Today, a handful of angling sites across India that offer real game. The brown trout has practically disappeared from rivers. Rainbow trout usually make it to dinner plates, thanks to the lucrative business of farming. But the department of fisheries in Himachal Pradesh has successfully reared high value “trout” in warm water in Gobind Sagar reservoir and Kol dam reservoir of Bilaspur district.

For the first time, about 500 fingerlings of Rainbow trout, a Coldwater fish from the Dhamwari trout farm in Rohru subdivision of Shimla district, were stocked in high-density polyethylene (HDPE) nets at Gobind Sagar reservoir in 2019 on an experimental basis. The results of this experiment were encouraging as the fish gained a body weight of almost one kg in just eight months, which usually takes two years or more in Coldwater regions, thus showing accelerated growth. Trout farming was introduced in Patlikul of Kullu District with Norwegian assistance way back in 1991. The State government has now imported more exotic varieties of trout fish named Arctic Char from Canada to promote extensive trout farming in the state.

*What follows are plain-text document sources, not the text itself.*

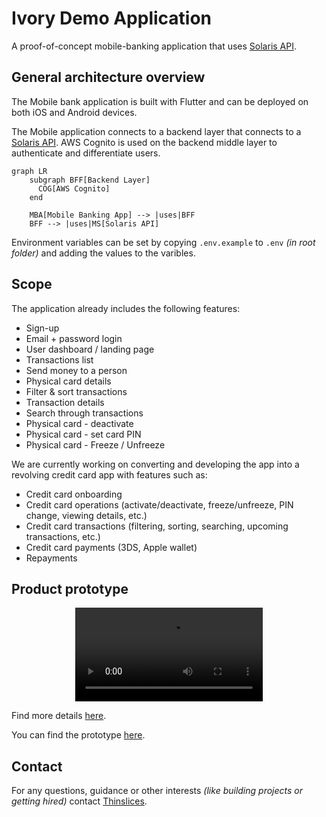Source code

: # Ivory Demo Application

A proof-of-concept mobile-banking application that uses [Solaris API](https://docs.solarisgroup.com/api-reference/).

## General architecture overview

The Mobile bank application is built with Flutter and can be deployed on both iOS and Android devices.

The Mobile application connects to a backend layer that connects to a [Solaris API](https://docs.solarisgroup.com/api-reference/). AWS Cognito is used on the backend middle layer to authenticate and differentiate users.

```mermaid
graph LR
    subgraph BFF[Backend Layer]
      COG[AWS Cognito]
    end

    MBA[Mobile Banking App] --> |uses|BFF
    BFF --> |uses|MS[Solaris API]
```

Environment variables can be set by copying `.env.example` to `.env` _(in root folder)_ and adding the values to the varibles.

## Scope

The application already includes the following features:

- Sign-up
- Email + password login
- User dashboard / landing page
- Transactions list
- Send money to a person
- Physical card details
- Filter & sort transactions
- Transaction details
- Search through transactions
- Physical card - deactivate
- Physical card - set card PIN
- Physical card - Freeze / Unfreeze

We are currently working on converting and developing the app into a revolving credit card app with features such as:

- Credit card onboarding
- Credit card operations (activate/deactivate, freeze/unfreeze, PIN change, viewing details, etc.)
- Credit card transactions (filtering, sorting, searching, upcoming transactions, etc.)
- Credit card payments (3DS, Apple wallet)
- Repayments

## Product prototype

<div align="center">
  <video src="https://github.com/ivoryio/SolarisDemoApp/assets/16954041/4963f20b-856b-4364-8c5f-653ada6a3733" />
</div>

Find more details [here](https://www.thinslices.com/ivory-banking-app).

You can find the prototype [here](https://www.figma.com/proto/XReOTW8hCzSSTPsfqWhwy6/Ivory---Demo-App?page-id=1086%3A72864&type=design&node-id=1221-101377&viewport=-1964%2C1794%2C0.19&t=XEC1Fu5v6GR6h7B3-1&scaling=contain&starting-point-node-id=1221%3A101373).

## Contact

For any questions, guidance or other interests _(like building projects or getting hired)_ contact [Thinslices](https://www.thinslices.com/contact).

Trout fish requires chill water, which is available in the upper reaches of Himachal Pradesh, some parts of Uttarakhand and many places in Jammu and Kashmir at heights of more than 10,000 feet above sea level. The Himachal Fisheries Department is depending on more private investment in trout cultivating, while a few trout ranchers are closing shops and selling their homesteads. The trout ranchers of the North Indian state are subject to the state’s Fisheries Department for the fundamental parts of seed – incubated trout – and feed, required for cultivating trout. With the public authority itself selling produce close to ranchers, a hefty dependence on the division for fundamental creation segments, and the quality and supply of these parts not being adequate, numerous ranchers feel the matter of trout cultivating is dangerous.

But now this Himalayan trout could lose its habitat by 16 per cent in the next 30 years, a new climate change study by the government’s Wildlife Institute of India has found. The study indicates that most of the lower altitude streams across the Himalayas would be rendered unsuitable for the existence of snow trout with the rise in temperatures.